Впрочем, не только над Достоевским; сегодня посмотрел выставку работ Левитана на Крымском валу: с первых же увиденных мною – в слишком освещенном, слишком маленьком, слишком стеклянном и поэтому слишком бликующем, да ещё и слишком людном зале – двух-трёх картин я ощутил странную боль, которая, как сначала казалось, была неуместна и даже невозможна в восприятии живописи Левитана.

Однако. чем больше я всматривался в картины, тем яснее, отчётливее становилась эта боль, пока, наконец, в чтении одного из писем Левитана эта боль не обрела свою окончательную форму, а именно: совершенная красота, явленность истины, полнота жизни, например, моря, воспринимаемого со скалы, или заросшего пруда, или ночной деревеньки, переживаемая наивно, впервые, чистым сердцем, без себя, или в «ничтожестве себя», как говорит художник в этом письме, не может не быть болезненным переживанием, не может не мучить, не может не разрывать НАПОЛНЕННОЕ ЛЮБОВЬЮ сердце.

Изнывающее сердце Достоевского.

Слабое сердце Левитана.

Бедные слабые сердца живых русских.

Живых, несчастие и сладость которых – во впечатлительности, в открытости ПЕРВОМУ впечатлению, которое становится роковым, страшным, потому что ему, этому первому впечатлению, невозможно сопротивляться, невозможно противостоять, невозможно не быть ИМ ПОРАЖЕННЫМ.

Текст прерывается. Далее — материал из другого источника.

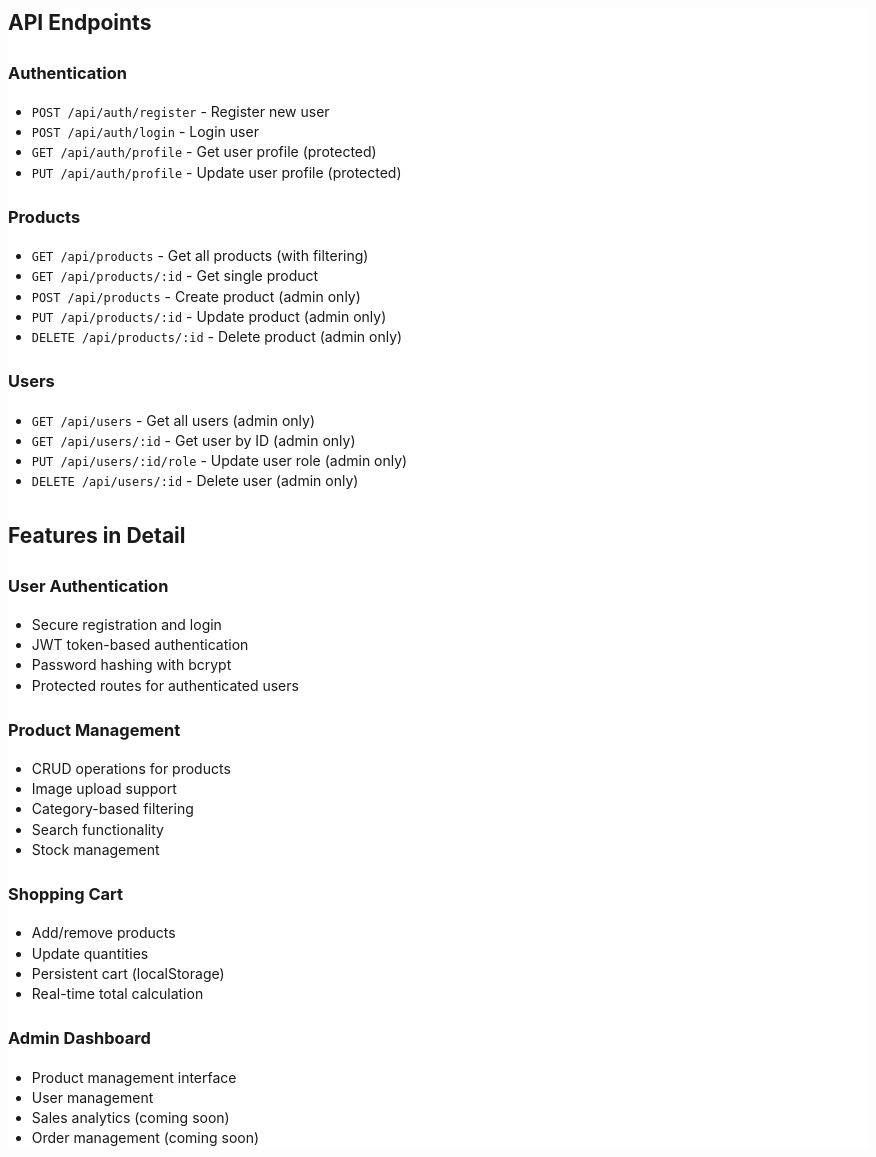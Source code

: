 ## API Endpoints

### Authentication
- `POST /api/auth/register` - Register new user
- `POST /api/auth/login` - Login user
- `GET /api/auth/profile` - Get user profile (protected)
- `PUT /api/auth/profile` - Update user profile (protected)

### Products
- `GET /api/products` - Get all products (with filtering)
- `GET /api/products/:id` - Get single product
- `POST /api/products` - Create product (admin only)
- `PUT /api/products/:id` - Update product (admin only)
- `DELETE /api/products/:id` - Delete product (admin only)

### Users
- `GET /api/users` - Get all users (admin only)
- `GET /api/users/:id` - Get user by ID (admin only)
- `PUT /api/users/:id/role` - Update user role (admin only)
- `DELETE /api/users/:id` - Delete user (admin only)

## Features in Detail

### User Authentication
- Secure registration and login
- JWT token-based authentication
- Password hashing with bcrypt
- Protected routes for authenticated users

### Product Management
- CRUD operations for products
- Image upload support
- Category-based filtering
- Search functionality
- Stock management

### Shopping Cart
- Add/remove products
- Update quantities
- Persistent cart (localStorage)
- Real-time total calculation

### Admin Dashboard
- Product management interface
- User management
- Sales analytics (coming soon)
- Order management (coming soon)
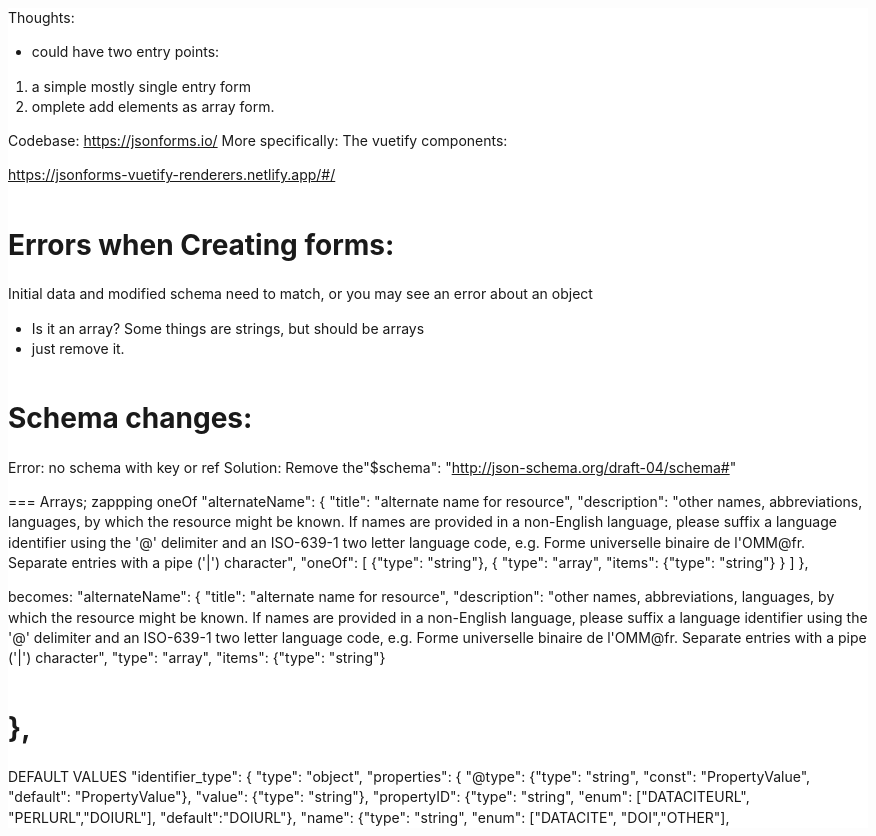 Thoughts:
* could have two entry points:
1. a simple mostly single entry form
2. omplete add elements as array form.

Codebase:
https://jsonforms.io/
More specifically: The vuetify components:

https://jsonforms-vuetify-renderers.netlify.app/#/

Errors when Creating forms:
==
Initial data and modified schema need to match, or you may see an error about an object
* Is it an array? Some things are strings, but should be arrays
* just remove it.


Schema changes:
===
Error:
no schema with key or ref
Solution:
Remove the"$schema": "http://json-schema.org/draft-04/schema#"


===
Arrays;
zappping oneOf
"alternateName": {
"title": "alternate name for resource",
"description": "other names, abbreviations, languages, by which the resource might be known.  If names are provided in a non-English language, please suffix a language identifier using the '@' delimiter and an ISO-639-1 two letter language code, e.g. Forme universelle binaire de l'OMM@fr. Separate entries with a pipe ('|') character",
"oneOf": [
{"type": "string"},
{
"type": "array",
"items": {"type": "string"}
}
]
},

becomes:
"alternateName": {
"title": "alternate name for resource",
"description": "other names, abbreviations, languages, by which the resource might be known.  If names are provided in a non-English language, please suffix a language identifier using the '@' delimiter and an ISO-639-1 two letter language code, e.g. Forme universelle binaire de l'OMM@fr. Separate entries with a pipe ('|') character",
"type": "array",
"items": {"type": "string"}

},
====
DEFAULT VALUES
"identifier_type":
    {
      "type": "object",
      "properties": {
        "@type": {"type": "string", "const": "PropertyValue", "default":  "PropertyValue"},
        "value": {"type": "string"},
        "propertyID": {"type": "string",
          "enum": ["DATACITEURL", "PERLURL","DOIURL"],
          "default":"DOIURL"},
        "name": {"type": "string",
          "enum": ["DATACITE", "DOI","OTHER"],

Исаак Левитан. Весна. Белая сирень. 1890-е.

Полная беззащитность перед первым впечатлением, мыслью, переживанием, независимо от того, насколько оно вообще «правдиво», «истинно».

«Так показалось», как часто в решающие моменты казалось господину Голядкину, - этого достаточно для того, чтобы теперь это впечатление, это «так показалось» несло его по жизни:

«А между тем он все бежал да бежал, и словно двигаемый какою-то постороннею силою, ибо во всем существе своем чувствовал какое-то ослабление и онемение, думать ни о чем не мог…»

Эта двойственность состояния, когда в одно и то же время ты испытываешь ослабление и онемение, но и «тут же» - страшную энергию, которая влечёт тебя в …сумасшедший дом, очень часто испытывается героями Достоевского и, очевидно, сильно интересует, притягивает, манит его самого.

Почему человек не может сопротивляться первой пришедшей ему на ум мысли, почему он отдаётся первому охватившему его душевному движению, хотя, казалось бы, он при этом ясно понимает всю пагубность предполагаемого действия, от которого он так и не может отказаться?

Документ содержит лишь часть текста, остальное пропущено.